■ What the task asks:
For this exercise, retype all the data exactly and exclude every image.

[Records drawn from a dataset]
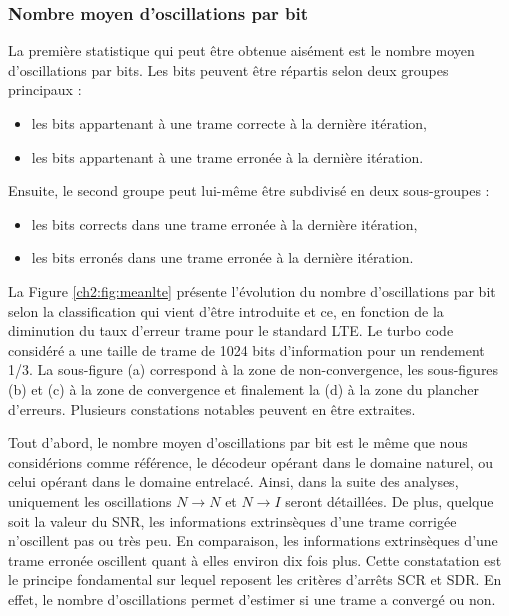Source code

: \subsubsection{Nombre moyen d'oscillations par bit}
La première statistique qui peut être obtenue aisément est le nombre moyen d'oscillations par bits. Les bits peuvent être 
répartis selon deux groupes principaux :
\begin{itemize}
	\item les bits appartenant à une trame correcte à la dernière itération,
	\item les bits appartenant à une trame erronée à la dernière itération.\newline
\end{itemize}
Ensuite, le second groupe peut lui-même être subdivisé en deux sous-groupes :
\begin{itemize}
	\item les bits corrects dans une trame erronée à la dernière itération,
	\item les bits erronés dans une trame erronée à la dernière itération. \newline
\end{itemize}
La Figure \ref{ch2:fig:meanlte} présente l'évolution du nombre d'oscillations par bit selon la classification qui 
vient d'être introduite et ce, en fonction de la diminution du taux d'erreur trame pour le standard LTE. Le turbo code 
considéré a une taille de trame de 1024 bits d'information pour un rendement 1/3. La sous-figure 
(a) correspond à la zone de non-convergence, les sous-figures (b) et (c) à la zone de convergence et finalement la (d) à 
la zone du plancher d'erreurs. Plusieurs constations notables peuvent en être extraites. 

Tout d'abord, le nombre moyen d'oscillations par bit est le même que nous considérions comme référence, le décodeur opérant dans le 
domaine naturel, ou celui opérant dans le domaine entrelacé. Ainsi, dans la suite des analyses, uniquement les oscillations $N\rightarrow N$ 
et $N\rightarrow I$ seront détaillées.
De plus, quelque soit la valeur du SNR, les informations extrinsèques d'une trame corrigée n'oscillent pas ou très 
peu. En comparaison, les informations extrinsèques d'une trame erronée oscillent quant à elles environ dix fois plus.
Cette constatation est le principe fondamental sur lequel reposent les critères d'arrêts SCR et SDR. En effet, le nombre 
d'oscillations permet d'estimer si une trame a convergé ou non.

■ Exercise answer:
Source code

: \subsubsection{Nombre moyen d'oscillations par bit}
La première statistique qui peut être obtenue aisément est le nombre moyen d'oscillations par bits. Les bits peuvent être 
répartis selon deux groupes principaux :
\begin{itemize}
	\item les bits appartenant à une trame correcte à la dernière itération,
	\item les bits appartenant à une trame erronée à la dernière itération.\newline
\end{itemize}
Ensuite, le second groupe peut lui-même être subdivisé en deux sous-groupes :
\begin{itemize}
	\item les bits corrects dans une trame erronée à la dernière itération,
	\item les bits erronés dans une trame erronée à la dernière itération. \newline
\end{itemize}
La Figure \ref{ch2:fig:meanlte} présente l'évolution du nombre d'oscillations par bit selon la classification qui 
vient d'être introduite et ce, en fonction de la diminution du taux d'erreur trame pour le standard LTE. Le turbo code 
considéré a une taille de trame de 1024 bits d'information pour un rendement 1/3. La sous-figure 
(a) correspond à la zone de non-convergence, les sous-figures (b) et (c) à la zone de convergence et finalement la (d) à 
la zone du plancher d'erreurs. Plusieurs constations notables peuvent en être extraites. 

Tout d'abord, le nombre moyen d'oscillations par bit est le même que nous considérions comme référence, le décodeur opérant dans le 
domaine naturel, ou celui opérant dans le domaine entrelacé. Ainsi, dans la suite des analyses, uniquement les oscillations $N\rightarrow N$ 
et $N\rightarrow I$ seront détaillées.
De plus, quelque soit la valeur du SNR, les informations extrinsèques d'une trame corrigée n'oscillent pas ou très 
peu. En comparaison, les informations extrinsèques d'une trame erronée oscillent quant à elles environ dix fois plus.
Cette constatation est le principe fondamental sur lequel reposent les critères d'arrêts SCR et SDR. En effet, le nombre 
d'oscillations permet d'estimer si une trame a convergé ou non.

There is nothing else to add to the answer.